Davacı tarafından prim tarifesinin 7.maddesine göre, yeni prim oranının, ancak üç takvim yılı
geçtikten sonra tesbit edilebileceği, iş yerinde ise yeni prim oranı tesbiti için üç takvim yılı geçmesi
şartına uyulmadığı ve 1.1.1980 den iki yıl sonra yeni prim oranı tesbit edilmesi yoluna gidildiği bunun
ise mevzuata aykırı olduğu iddia edilmekte ise de; söz konusu Prim Tarifesinde ve yasanın yukarıda
hükümleri yazılı maddelerinde davacının belirttiği gibi bir iş yerinin tehlike derecesinin ve prim
oranının tesbiti için üç yıl geçmesi yolunda bir hüküm yer almadığı, yalnızca prim oranının
uygulanacağı döneme ilişkin tesbit yapılırken dereceleme yılına göre üç yıl geriye gidilerek bu üç yıl
içindeki durumun incelenmesi gerektiği belirtilmiş bulunduğu ve kurumca da bu şarta uyulmuş olduğu
cihetle, bu yoldaki iddiayı dikkate almaya olanak bulunmamaktadır.

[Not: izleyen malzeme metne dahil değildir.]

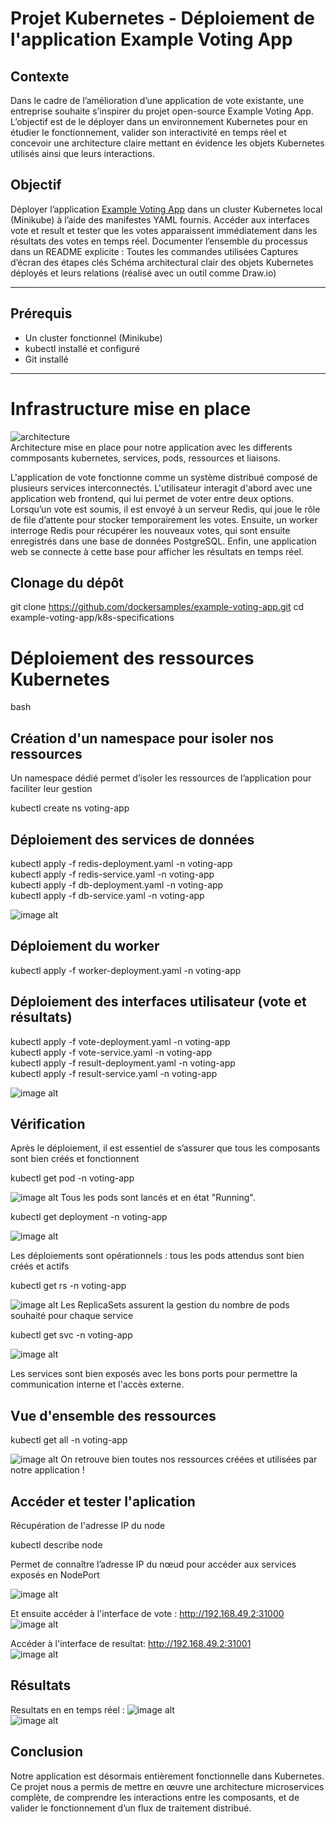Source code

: # Projet Kubernetes - Déploiement de l'application Example Voting App

## Contexte
Dans le cadre de l’amélioration d’une application de vote existante, une entreprise souhaite s’inspirer du projet open-source Example Voting App. L’objectif est de le déployer dans un environnement Kubernetes pour en étudier le fonctionnement, valider son interactivité en temps réel et concevoir une architecture claire mettant en évidence les objets Kubernetes utilisés ainsi que leurs interactions.

 
## Objectif
Déployer l’application [Example Voting App](https://github.com/dockersamples/example-voting-app) dans un cluster Kubernetes local (Minikube) à l’aide des manifestes YAML fournis.
Accéder aux interfaces vote et result et tester que les votes apparaissent immédiatement dans les résultats des votes en temps réel.
Documenter l’ensemble du processus dans un README explicite :
Toutes les commandes utilisées
Captures d’écran des étapes clés
Schéma architectural clair des objets Kubernetes déployés et leurs relations (réalisé avec un outil comme Draw.io)

---
 
## Prérequis
 
- Un cluster fonctionnel (Minikube)
- kubectl installé et configuré
- Git installé
 
---

# Infrastructure mise en place

![architecture](./images/architecture.JPG)  
Architecture mise en place pour notre application avec les differents commposants kubernetes, services, pods, ressources et liaisons.  


L'application de vote fonctionne comme un système distribué composé de plusieurs services interconnectés. L'utilisateur interagit d'abord avec une application web frontend, qui lui permet de voter entre deux options. Lorsqu’un vote est soumis, il est envoyé à un serveur Redis, qui joue le rôle de file d’attente pour stocker temporairement les votes. Ensuite, un worker interroge Redis pour récupérer les nouveaux votes, qui sont ensuite enregistrés dans une base de données PostgreSQL. Enfin, une application web se connecte à cette base pour afficher les résultats en temps réel.

## Clonage du dépôt
git clone https://github.com/dockersamples/example-voting-app.git
cd example-voting-app/k8s-specifications

# Déploiement des ressources Kubernetes

bash
## Création d'un namespace pour isoler nos ressources
Un namespace dédié permet d’isoler les ressources de l’application pour faciliter leur gestion

kubectl create ns voting-app  


## Déploiement des services de données


kubectl apply -f redis-deployment.yaml -n voting-app  
kubectl apply -f redis-service.yaml -n voting-app  
kubectl apply -f db-deployment.yaml -n voting-app  
kubectl apply -f db-service.yaml -n voting-app  

![image alt](https://github.com/Jauresamani/example-voting-app/blob/main/screenREADME/1De%CC%81ploiement%20des%20services%20de%20donne%CC%81es.png) 
 
## Déploiement du worker
kubectl apply -f worker-deployment.yaml -n voting-app

 
## Déploiement des interfaces utilisateur (vote et résultats)
kubectl apply -f vote-deployment.yaml -n voting-app  
kubectl apply -f vote-service.yaml -n voting-app  
kubectl apply -f result-deployment.yaml -n voting-app  
kubectl apply -f result-service.yaml -n voting-app  

![image alt](https://github.com/Jauresamani/example-voting-app/blob/main/screenREADME/2De%CC%81ploiement%20du%20worker.png)

## Vérification
Après le déploiement, il est essentiel de s’assurer que tous les composants sont bien créés et fonctionnent

kubectl get pod -n voting-app  

![image alt](https://github.com/Jauresamani/example-voting-app/blob/main/screenREADME/3getpods.png)
Tous les pods sont lancés et en état "Running".

kubectl get deployment -n voting-app  

![image alt](https://github.com/Jauresamani/example-voting-app/blob/main/screenREADME/4getdeployem.png) 

Les déploiements sont opérationnels : tous les pods attendus sont bien créés et actifs

kubectl get rs -n voting-app

![image alt](https://github.com/Jauresamani/example-voting-app/blob/main/screenREADME/5getrs.png) 
Les ReplicaSets assurent la gestion du nombre de pods souhaité pour chaque service
  

kubectl get svc -n voting-app  

![image alt](https://github.com/Jauresamani/example-voting-app/blob/main/screenREADME/6getserv.png) 

Les services sont bien exposés avec les bons ports pour permettre la communication interne et l'accès externe.


## Vue d'ensemble des ressources

kubectl get all -n voting-app  

![image alt](https://github.com/Jauresamani/example-voting-app/blob/main/screenREADME/7get%20all.png)
On retrouve bien toutes nos ressources créées et utilisées par notre application !  
  
## Accéder et tester l'aplication
Récupération de l'adresse IP du node 

kubectl describe node  

Permet de connaître l’adresse IP du nœud pour accéder aux services exposés en NodePort

![image alt](https://github.com/Jauresamani/example-voting-app/blob/main/screenREADME/8descri.png)

Et ensuite accéder à l'interface de vote : http://192.168.49.2:31000  
![image alt](https://github.com/Jauresamani/example-voting-app/blob/main/screenREADME/9vote.png) 
  
Accéder à l'interface de resultat: http://192.168.49.2:31001  
![image alt](https://github.com/Jauresamani/example-voting-app/blob/main/screenREADME/10resul.png) 
  
## Résultats
Resultats en en temps réel :
![image alt](https://github.com/Jauresamani/example-voting-app/blob/main/screenREADME/11votedirect.png)  
![image alt](https://github.com/Jauresamani/example-voting-app/blob/main/screenREADME/12resultdirect.png)  


## Conclusion 
Notre application est désormais entièrement fonctionnelle dans Kubernetes. Ce projet nous a permis de mettre en œuvre une architecture microservices complète, de comprendre les interactions entre les composants, et de valider le fonctionnement d’un flux de traitement distribué.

İlgili mevzuat hükümlerine uygun olarak Sosyal Sigortalar Kurumunca iş yeri ile ilgili olarak yapılan
inceleme sonucu bulunan ve işgünü kayıpları toplamının prim ödenmiş olan işgününe olan oranın,
prim tarifesine göre, işyerinin içinde bulunduğu tehlike sınıfına ait normal derecenin üst sınırının da
üstünde olduğundan ve tarifenin 6.maddesi uyarınca üst derece prim oranı, normal prim oranından %
0,2 daha yüksek olacağından, söz konusu işyerinde tehlike sınıfının üst derece olarak saptanmasında
ve işkazaları ve meslek hastalıkları sigortası prim oranında normal oran olan % 4 yerine % 4,2 olarak
tesbitinde mevzuata aykırılık bulunmamaktadır.
Açıklanan nedenlerle, hukuki dayanağı bulunmayan davanın reddine karar verildi.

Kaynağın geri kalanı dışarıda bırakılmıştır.